The Virginia American Revolution 250 Commission's mobile museum contains this depiction of Flora at the Battle of Great Bridge. Photo by Dwayne Yancey.
The Virginia American Revolution 250 Commission's mobile museum contains this depiction of Billy Flora at the Battle of Great Bridge. Photo by Dwayne Yancey

For the third time in less than two months, Virginians have gone to war against our royal governor — each battle bigger than the one before it.

It is difficult to say who is winning, but we can definitely say who is not: Lord Dunmore, who we might need to start calling our former royal governor, because at present, he controls only the port city of Norfolk and some surrounding areas. His writ certainly no longer runs in the capital of Williamsburg or anywhere else in the Virginia Colony he presided over so grandly just months ago.
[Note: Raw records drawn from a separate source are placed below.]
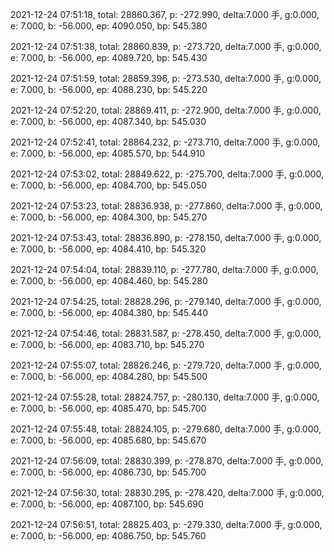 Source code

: 2021-12-24 07:51:18, total: 28860.367, p: -272.990, delta:7.000 手, g:0.000, e: 7.000, b: -56.000, ep: 4090.050, bp: 545.380

2021-12-24 07:51:38, total: 28860.839, p: -273.720, delta:7.000 手, g:0.000, e: 7.000, b: -56.000, ep: 4089.720, bp: 545.430

2021-12-24 07:51:59, total: 28859.396, p: -273.530, delta:7.000 手, g:0.000, e: 7.000, b: -56.000, ep: 4088.230, bp: 545.220

2021-12-24 07:52:20, total: 28869.411, p: -272.900, delta:7.000 手, g:0.000, e: 7.000, b: -56.000, ep: 4087.340, bp: 545.030

2021-12-24 07:52:41, total: 28864.232, p: -273.710, delta:7.000 手, g:0.000, e: 7.000, b: -56.000, ep: 4085.570, bp: 544.910

2021-12-24 07:53:02, total: 28849.622, p: -275.700, delta:7.000 手, g:0.000, e: 7.000, b: -56.000, ep: 4084.700, bp: 545.050

2021-12-24 07:53:23, total: 28836.938, p: -277.860, delta:7.000 手, g:0.000, e: 7.000, b: -56.000, ep: 4084.300, bp: 545.270

2021-12-24 07:53:43, total: 28836.890, p: -278.150, delta:7.000 手, g:0.000, e: 7.000, b: -56.000, ep: 4084.410, bp: 545.320

2021-12-24 07:54:04, total: 28839.110, p: -277.780, delta:7.000 手, g:0.000, e: 7.000, b: -56.000, ep: 4084.460, bp: 545.280

2021-12-24 07:54:25, total: 28828.296, p: -279.140, delta:7.000 手, g:0.000, e: 7.000, b: -56.000, ep: 4084.380, bp: 545.440

2021-12-24 07:54:46, total: 28831.587, p: -278.450, delta:7.000 手, g:0.000, e: 7.000, b: -56.000, ep: 4083.710, bp: 545.270

2021-12-24 07:55:07, total: 28826.246, p: -279.720, delta:7.000 手, g:0.000, e: 7.000, b: -56.000, ep: 4084.280, bp: 545.500

2021-12-24 07:55:28, total: 28824.757, p: -280.130, delta:7.000 手, g:0.000, e: 7.000, b: -56.000, ep: 4085.470, bp: 545.700

2021-12-24 07:55:48, total: 28824.105, p: -279.680, delta:7.000 手, g:0.000, e: 7.000, b: -56.000, ep: 4085.680, bp: 545.670

2021-12-24 07:56:09, total: 28830.399, p: -278.870, delta:7.000 手, g:0.000, e: 7.000, b: -56.000, ep: 4086.730, bp: 545.700

2021-12-24 07:56:30, total: 28830.295, p: -278.420, delta:7.000 手, g:0.000, e: 7.000, b: -56.000, ep: 4087.100, bp: 545.690

2021-12-24 07:56:51, total: 28825.403, p: -279.330, delta:7.000 手, g:0.000, e: 7.000, b: -56.000, ep: 4086.750, bp: 545.760
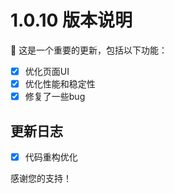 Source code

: # 1.0.10 版本说明

🧪 这是一个重要的更新，包括以下功能：

- [x] 优化页面UI
- [x] 优化性能和稳定性
- [x] 修复了一些bug

## 更新日志

- [x] 代码重构优化

感谢您的支持！
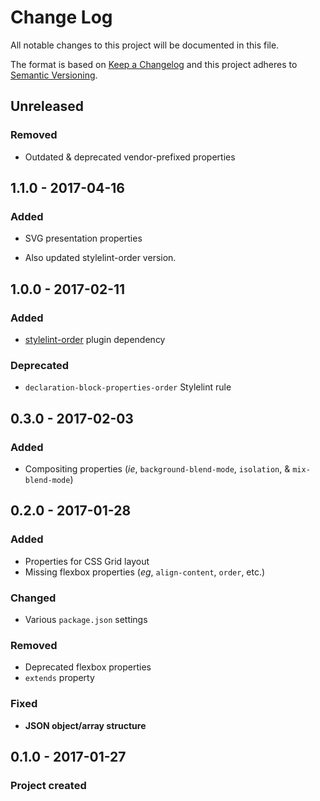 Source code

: # Change Log
All notable changes to this project will be documented in this file.

The format is based on [Keep a Changelog](http://keepachangelog.com/)
and this project adheres to [Semantic Versioning](http://semver.org/).

## Unreleased
### Removed
- Outdated & deprecated vendor-prefixed properties


## 1.1.0 - 2017-04-16
### Added
- SVG presentation properties

- Also updated stylelint-order version.


## 1.0.0 - 2017-02-11
### Added
- [stylelint-order] plugin dependency

### Deprecated
- `declaration-block-properties-order` Stylelint rule

[stylelint-order]: https://github.com/hudochenkov/stylelint-order


## 0.3.0 - 2017-02-03
### Added
- Compositing properties (_ie_, `background-blend-mode`, `isolation`, & `mix-blend-mode`)


## 0.2.0 - 2017-01-28
### Added
- Properties for CSS Grid layout
- Missing flexbox properties (_eg_, `align-content`, `order`, etc.)

### Changed
- Various `package.json` settings

### Removed
- Deprecated flexbox properties
- `extends` property 

### Fixed
- **JSON object/array structure**


## 0.1.0 - 2017-01-27
### Project created
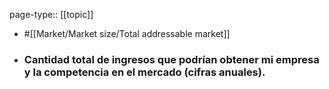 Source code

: page-type:: [[topic]]

- #[[Market/Market size/Total addressable market]]

- ### Cantidad total de ingresos que podrían obtener mi empresa y la competencia en el mercado (cifras anuales).



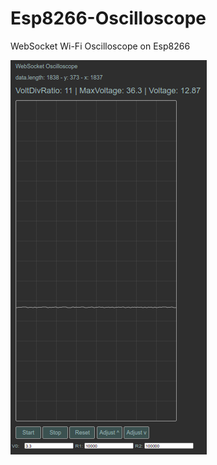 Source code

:# Esp8266-Oscilloscope
WebSocket Wi-Fi Oscilloscope on Esp8266



![alt text](https://github.com/CHE77/Esp8266-Oscilloscope/blob/main/WebSocketOscilloscope-web.png?raw=true)

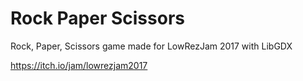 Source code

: # Rock Paper Scissors
Rock, Paper, Scissors game made for LowRezJam 2017 with LibGDX

https://itch.io/jam/lowrezjam2017
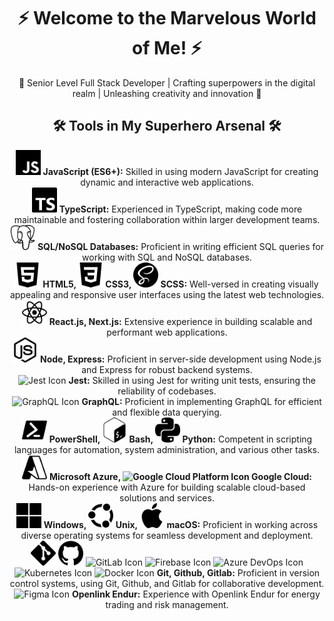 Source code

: <div align="center">
  <!-- Replace the image URL with your own Marvel-themed image -->
  <!-- <img src="https://your-image-url.com/marvel-header.jpg" alt="Marvel Header Image"> -->
  <h1>⚡ Welcome to the Marvelous World of Me! ⚡</h1>
</div>

<!-- Superhero Biography -->
<p align="center">
  🦸 Senior Level Full Stack Developer | Crafting superpowers in the digital realm | Unleashing creativity and innovation 🌌
</p>


<!-- Superhero Toolbox -->
<h2 align="center">🛠️ Tools in My Superhero Arsenal 🛠️</h2>

<!-- Superhero Skill Set -->
<div align="center">
  <div align="center">
    <img src="./assets/icons/javascript.svg" alt="JavaScript Icon" title="JavaScript" width="40" height="40">
    <strong>JavaScript (ES6+):</strong> Skilled in using modern JavaScript for creating dynamic and interactive web applications.
  </div>
  <div align="center">
    <img src="./assets/icons/typescript.svg" alt="TypeScript Icon" title="TypeScript" width="40" height="40">
    <strong>TypeScript:</strong> Experienced in TypeScript, making code more maintainable and fostering collaboration within larger development teams.
  </div>
  <div align="center">
    <img src="./assets/icons/postgresql.svg" alt="SQL Icon" title="PostgreSQL" width="40" height="40">
    <strong>SQL/NoSQL Databases:</strong> Proficient in writing efficient SQL queries for working with SQL and NoSQL databases.
  </div>
  <div align="center">
    <img src="./assets/icons/html5.svg" alt="HTML5 Icon" title="HTML5" width="40" height="40">
    <strong>HTML5, <img src="./assets/icons/css3.svg" alt="CSS3 Icon" title="CSS3" width="40" height="40"> CSS3, <img src="./assets/icons/sass.svg" alt="SCSS Icon" title="SCSS" width="40" height="40"> SCSS:</strong> Well-versed in creating visually appealing and responsive user interfaces using the latest web technologies.
  </div>
</div>

<!-- Marvelous Frameworks -->
<div align="center">
  <div align="center">
    <img src="./assets/icons/react.svg" alt="React.js Icon" title="React.js" width="40" height="40">
    <strong>React.js, Next.js:</strong> Extensive experience in building scalable and performant web applications.
  </div>
  <div align="center">
    <img src="./assets/icons/nodedotjs.svg" alt="Node.js Icon" title="Node.js" width="40" height="40">
    <strong>Node, Express:</strong> Proficient in server-side development using Node.js and Express for robust backend systems.
  </div>
  <div align="center">
    <img src="https://simpleicons.org/icons/jest.svg" alt="Jest Icon" title="Jest" width="40" height="40">
    <strong>Jest:</strong> Skilled in using Jest for writing unit tests, ensuring the reliability of codebases.
  </div>
  <div align="center">
    <img src="https://simpleicons.org/icons/graphql.svg" alt="GraphQL Icon" title="GraphQL" width="40" height="40">
    <strong>GraphQL:</strong> Proficient in implementing GraphQL for efficient and flexible data querying.
  </div>
</div>

<!-- Superhero Scripting -->
<div align="center">
  <div align="center">
    <img src="./assets/icons/powershell.svg" alt="PowerShell Icon" title="PowerShell" width="40" height="40">
    <strong>PowerShell, <img src="./assets/icons/gnubash.svg" alt="GNU Bash Icon" title="GNU Bash" width="40" height="40"> Bash, <img src="./assets/icons/python.svg" alt="Python Icon" title="Python" width="40" height="40"> Python:</strong> Competent in scripting languages for automation, system administration, and various other tasks.
  </div>
</div>

<!-- Cloud Realms -->
<div align="center">
  <div align="center">
    <img src="./assets/icons/microsoftazure.svg" alt="Microsoft Azure Icon" title="Microsoft Azure" width="40" height="40">
    <strong>Microsoft Azure, <img src="https://img.icons8.com/color/452/google-cloud-platform.png" alt="Google Cloud Platform Icon" title="Google Cloud Platform" width="40" height="40"> Google Cloud:</strong> Hands-on experience with Azure for building scalable cloud-based solutions and services.
  </div>
</div>

<!-- Operating Superhero Systems -->
<div align="center">
  <div align="center">
    <img src="./assets/icons/microsoft.svg" alt="Windows Icon" title="Windows" width="40" height="40">
    <strong>Windows, <img src="./assets/icons/ubuntu.svg" alt="Unix Icon" title="Unix" width="40" height="40"> Unix, <img src="./assets/icons/apple.svg" alt="macOS Icon" title="macOS" width="40" height="40"> macOS:</strong> Proficient in working across diverse operating systems for seamless development and deployment.
  </div>
</div>

<!-- DevOps Superhero Tools -->
<div align="center">
  <div align="center">
    <img src="./assets/icons/git.svg" alt="Git Icon" title="Git" width="40" height="40">
    <img src="./assets/icons/github.svg" alt="GitHub Icon" title="GitHub" width="40" height="40">
    <img src="https://simpleicons.org/icons/gitlab.svg" alt="GitLab Icon" title="GitLab" width="40" height="40">
    <img src="https://simpleicons.org/icons/firebase.svg" alt="Firebase Icon" title="Firebase" width="40" height="40">
    <img src="https://simpleicons.org/icons/azuredevops.svg" alt="Azure DevOps Icon" title="Azure DevOps" width="40" height="40">
    <img src="https://simpleicons.org/icons/kubernetes.svg" alt="Kubernetes Icon" title="Kubernetes" width="40" height="40">
    <img src="https://simpleicons.org/icons/docker.svg" alt="Docker Icon" title="Docker" width="40" height="40">
    <strong>Git, Github, Gitlab:</strong> Proficient in version control systems, using Git, Github, and Gitlab for collaborative development.
  </div>
</div>

<!-- Other Marvelous Tools -->
<div align="center">
  <div align="center">
    <!-- <img src="https://img.icons8.com/color/452/openlink-endur.png" alt="Openlink Endur Icon" title="Openlink Endur" width="40" height="40">
    <img src="https://simpleicons.org/icons/servicenow.svg" alt="ServiceNow Icon" title="ServiceNow" width="40" height="40"> -->
    <img src="https://simpleicons.org/icons/figma.svg" alt="Figma Icon" title="Figma" width="40" height="40">
    <strong>Openlink Endur:</strong> Experience with Openlink Endur for energy trading and risk management.
  </div>
</div>
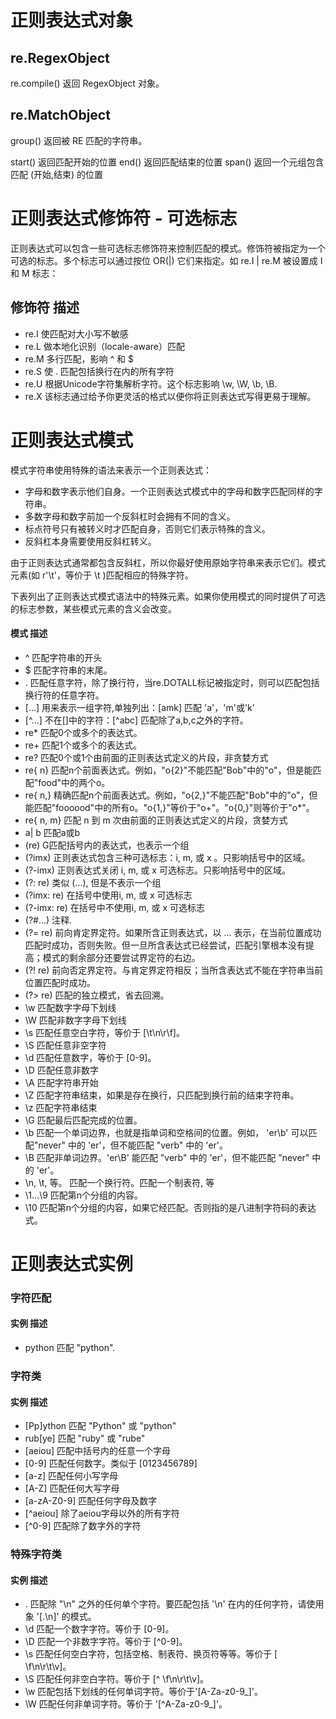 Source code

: # 正则表达式对象 #
## re.RegexObject ##
re.compile() 返回 RegexObject 对象。

## re.MatchObject ##
group() 返回被 RE 匹配的字符串。

start() 返回匹配开始的位置
end() 返回匹配结束的位置
span() 返回一个元组包含匹配 (开始,结束) 的位置
# 正则表达式修饰符 - 可选标志 #
正则表达式可以包含一些可选标志修饰符来控制匹配的模式。修饰符被指定为一个可选的标志。多个标志可以通过按位 OR(|) 它们来指定。如 re.I | re.M 被设置成 I 和 M 标志：

## 修饰符	描述 ##
- re.I	使匹配对大小写不敏感
- re.L	做本地化识别（locale-aware）匹配
- re.M	多行匹配，影响 ^ 和 $
- re.S	使 . 匹配包括换行在内的所有字符
- re.U	根据Unicode字符集解析字符。这个标志影响 \w, \W, \b, \B.
- re.X	该标志通过给予你更灵活的格式以便你将正则表达式写得更易于理解。
# 正则表达式模式 #
模式字符串使用特殊的语法来表示一个正则表达式：

- 字母和数字表示他们自身。一个正则表达式模式中的字母和数字匹配同样的字符串。
- 多数字母和数字前加一个反斜杠时会拥有不同的含义。
- 标点符号只有被转义时才匹配自身，否则它们表示特殊的含义。
- 反斜杠本身需要使用反斜杠转义。

由于正则表达式通常都包含反斜杠，所以你最好使用原始字符串来表示它们。模式元素(如 r'\t'，等价于 \\t )匹配相应的特殊字符。

下表列出了正则表达式模式语法中的特殊元素。如果你使用模式的同时提供了可选的标志参数，某些模式元素的含义会改变。

#### 模式	描述 ####
- ^	匹配字符串的开头
- $	匹配字符串的末尾。
- .	匹配任意字符，除了换行符，当re.DOTALL标记被指定时，则可以匹配包括换行符的任意字符。
- [...]	用来表示一组字符,单独列出：[amk] 匹配 'a'，'m'或'k'
- [^...]	不在[]中的字符：[^abc] 匹配除了a,b,c之外的字符。
- re*	匹配0个或多个的表达式。
- re+	匹配1个或多个的表达式。
- re?	匹配0个或1个由前面的正则表达式定义的片段，非贪婪方式
- re{ n}	匹配n个前面表达式。例如，"o{2}"不能匹配"Bob"中的"o"，但是能匹配"food"中的两个o。
- re{ n,}	精确匹配n个前面表达式。例如，"o{2,}"不能匹配"Bob"中的"o"，但能匹配"foooood"中的所有o。"o{1,}"等价于"o+"。"o{0,}"则等价于"o*"。
- re{ n, m}	匹配 n 到 m 次由前面的正则表达式定义的片段，贪婪方式
- a| b	匹配a或b
- (re)	G匹配括号内的表达式，也表示一个组
- (?imx)	正则表达式包含三种可选标志：i, m, 或 x 。只影响括号中的区域。
- (?-imx)	正则表达式关闭 i, m, 或 x 可选标志。只影响括号中的区域。
- (?: re)	类似 (...), 但是不表示一个组
- (?imx: re)	在括号中使用i, m, 或 x 可选标志
- (?-imx: re)	在括号中不使用i, m, 或 x 可选标志
- (?#...)	注释.
- (?= re)	前向肯定界定符。如果所含正则表达式，以 ... 表示，在当前位置成功匹配时成功，否则失败。但一旦所含表达式已经尝试，匹配引擎根本没有提高；模式的剩余部分还要尝试界定符的右边。
- (?! re)	前向否定界定符。与肯定界定符相反；当所含表达式不能在字符串当前位置匹配时成功。
- (?> re)	匹配的独立模式，省去回溯。
- \w	匹配数字字母下划线
- \W	匹配非数字字母下划线
- \s	匹配任意空白字符，等价于 [\t\n\r\f]。
- \S	匹配任意非空字符
- \d	匹配任意数字，等价于 [0-9]。
- \D	匹配任意非数字
- \A	匹配字符串开始
- \Z	匹配字符串结束，如果是存在换行，只匹配到换行前的结束字符串。
- \z	匹配字符串结束
- \G	匹配最后匹配完成的位置。
- \b	匹配一个单词边界，也就是指单词和空格间的位置。例如， 'er\b' 可以匹配"never" 中的 'er'，但不能匹配 "verb" 中的 'er'。
- \B	匹配非单词边界。'er\B' 能匹配 "verb" 中的 'er'，但不能匹配 "never" 中的 'er'。
- \n, \t, 等。	匹配一个换行符。匹配一个制表符, 等
- \1...\9	匹配第n个分组的内容。
- \10	匹配第n个分组的内容，如果它经匹配。否则指的是八进制字符码的表达式。
# 正则表达式实例 #
### 字符匹配 ###
#### 实例	描述 ####
- python	匹配 "python".
### 字符类 ###
#### 实例	描述 ####
- [Pp]ython	匹配 "Python" 或 "python"
- rub[ye]	匹配 "ruby" 或 "rube"
- [aeiou]	匹配中括号内的任意一个字母
- [0-9]	匹配任何数字。类似于 [0123456789]
- [a-z]	匹配任何小写字母
- [A-Z]	匹配任何大写字母
- [a-zA-Z0-9]	匹配任何字母及数字
- [^aeiou]	除了aeiou字母以外的所有字符
- [^0-9]	匹配除了数字外的字符
### 特殊字符类 ###

#### 实例	描述 ####
- .	匹配除 "\n" 之外的任何单个字符。要匹配包括 '\n' 在内的任何字符，请使用象 '[.\n]' 的模式。
- \d	匹配一个数字字符。等价于 [0-9]。
- \D	匹配一个非数字字符。等价于 [^0-9]。
- \s	匹配任何空白字符，包括空格、制表符、换页符等等。等价于 [ \f\n\r\t\v]。
- \S	匹配任何非空白字符。等价于 [^ \f\n\r\t\v]。
- \w	匹配包括下划线的任何单词字符。等价于'[A-Za-z0-9_]'。
- \W	匹配任何非单词字符。等价于 '[^A-Za-z0-9_]'。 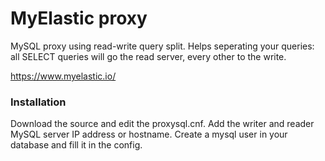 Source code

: # MyElastic proxy

MySQL proxy using read-write query split. Helps seperating your queries: all SELECT queries will go the read server, every other to the write.

https://www.myelastic.io/

### Installation

Download the source and edit the proxysql.cnf. Add the writer and reader MySQL server IP address or hostname. Create a mysql user in your database and fill it in the config.
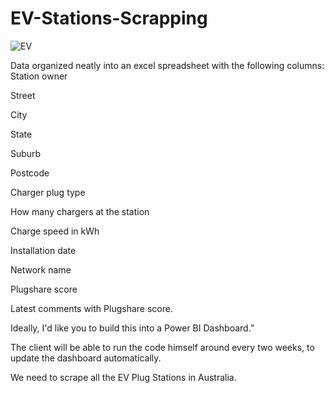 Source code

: # EV-Stations-Scrapping

![EV](https://github.com/mukarramdaniel/EV-Stations-Scrapping/assets/148665151/ce11bc6b-4691-44ea-9a67-b4d15f9c50d5)


Data organized neatly into an excel spreadsheet with the following columns:
Station owner

Street

City

State

Suburb

Postcode

Charger plug type

How many chargers at the station

Charge speed in kWh

Installation date

Network name

Plugshare score

Latest comments with Plugshare score.

Ideally, I'd like you to build this into a Power BI Dashboard.”



The client will be able to run the code himself around every two weeks, to update the dashboard automatically.

We need to scrape all the EV Plug Stations in Australia.
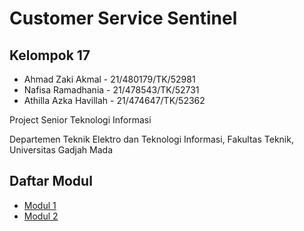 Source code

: # **Customer Service Sentinel**

## **Kelompok 17**
- Ahmad Zaki Akmal - 21/480179/TK/52981
- Nafisa Ramadhania - 21/478543/TK/52731
- Athilla Azka Havillah - 21/474647/TK/52362

Project Senior Teknologi Informasi

Departemen Teknik Elektro dan Teknologi Informasi, Fakultas Teknik, Universitas Gadjah Mada

## **Daftar Modul**
- [Modul 1](./modul1.html)
- [Modul 2](./modul2.html)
The war that has broken out in Massachusetts spread to Virginia in October with a battle at Hampton. Some might call it a skirmish, but I suspect if someone is shooting at you, you consider it a battle. Then last month came the Patriot debacle at Kemp’s Landing, as Virginia forces and the governor-on-the-run jockeyed for position around Norfolk — specifically that time in Princess Anne County. (Modern editor’s note: Today, this is Virginia Beach.)

In the latest conflict of arms, Dunmore tried to dislodge a Patriot force led by Col. William Woodford of Caroline County that was encamped near a key water crossing at Great Bridge in Norfolk County. (Modern editor’s note: Today, this is Chesapeake.) The governor failed, and spectacularly so. In less than an hour, somewhere between 62 and 102 British soldiers were shot dead (accounts vary), while the only Patriot casualty was a minor wound. “This was a second Bunker’s Hill affair, in miniature; with this difference, that we kept our post, and had only one man wounded in the hand,” Woodford declared.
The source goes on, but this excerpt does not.